My latest Seasons of the Soul column at Patheos:
In the middle of the journey of our life
I found myself astray in a dark wood
where the straight road had been lost sight of.
–Dante Alighieri, The Divine Comedy
We have just passed the midpoint of our Lenten journey through the desert. This is a ripe moment to pause and reflect on the commitments we made in earnest almost a month ago as ash was smeared across our skin, reminding us of the preciousness of our days.
The human heart is a funny thing, full of passion for spirit one day and then feeling lost or astray the next. Then we may start to berate ourselves for not being better, more committed, more diligent. In that barrage of inner voices that rise up, we often find ourselves so much further away from our heart's desire than when we began. This very act of self-judgment actually distances us even further from our deep longings for peace and rest.
Or perhaps we encounter what the desert monks called acedia, which is translated in different ways but essentially means slothfulness, and has been called the "noonday demon." Halfway through our journey we find ourselves bored. Our spiritual practice wanes, perhaps because we had high expectations about how we would be transformed by now, and so the realities of daily life dull our commitment.
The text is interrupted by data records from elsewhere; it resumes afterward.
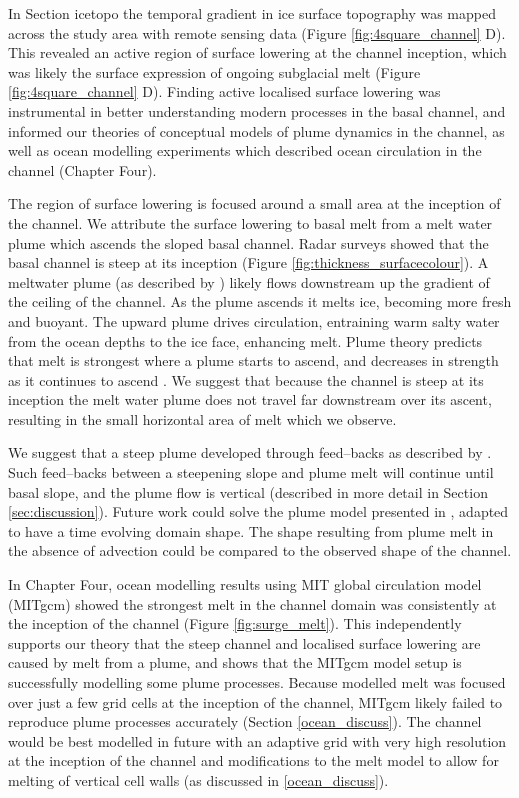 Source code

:In Section icetopo the temporal gradient in ice surface topography was mapped across the study area with remote sensing data (Figure \ref{fig:4square_channel} D). This revealed an active region of surface lowering at the channel inception, which was likely the surface expression of ongoing subglacial melt (Figure \ref{fig:4square_channel} D).  
Finding active localised surface lowering was instrumental in better understanding modern processes in the basal channel, and informed our theories of conceptual models of plume dynamics in the channel, as well as ocean modelling experiments which described ocean circulation in the channel (Chapter Four). 

The region of surface lowering is focused around a small area at the inception of the channel. We attribute the surface lowering to basal melt from a melt water plume which ascends the sloped basal channel. Radar surveys showed that the basal channel is steep at its inception (Figure \ref{fig:thickness_surfacecolour}). A meltwater plume (as described by \cite{jenkins1991one}) likely flows downstream up the gradient of the ceiling of the channel. As the plume ascends it melts ice, becoming more fresh and buoyant. The upward plume drives circulation, entraining warm salty water from the ocean depths to the ice face, enhancing melt.  Plume theory predicts that melt is strongest where a plume starts to ascend, and decreases in strength as it continues to ascend \citep{jenkins1991one}. We suggest that because the channel is steep at its inception the melt water plume does not travel far downstream over its ascent, resulting in the small horizontal area of melt which we observe. 

We suggest that a steep plume developed through feed--backs as described by \cite{sergienko2013basal}. Such feed--backs between a steepening slope and plume melt will continue until basal slope, and the plume flow is vertical (described in more detail in Section \ref{sec:discussion}).    
Future work could solve the plume model presented in \cite{jenkins2011convection}, adapted to have a time evolving domain shape. The shape resulting from plume melt in the absence of advection could be compared to the observed shape of the channel. 

In Chapter Four, ocean modelling results using MIT global circulation model (MITgcm) showed the strongest melt in the channel domain was consistently at the inception of the channel (Figure \ref{fig:surge_melt}). This independently supports our theory that the steep channel and localised surface lowering are caused by melt from a plume, and shows that the MITgcm model setup is successfully modelling some plume processes.
Because modelled melt was focused over just a few grid cells at the inception of the channel,  MITgcm likely failed to reproduce plume processes accurately (Section \ref{ocean_discuss}). The channel would be best modelled in future with an adaptive grid with very high resolution at the inception of the channel and modifications to the melt model to allow for melting of vertical cell walls (as discussed in \ref{ocean_discuss}).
This is why we call it practice. The monks knew that the only response to acedia was to continue to practice. When we feel full of judgment for ourselves, the only response is to continue to practice. We can construct all kinds of ways to abandon the conscious journey and return to a life on the surface of things. These are the temptations of the heart, written about by mystics for centuries, so why should we be surprised that we confront these same struggles as well?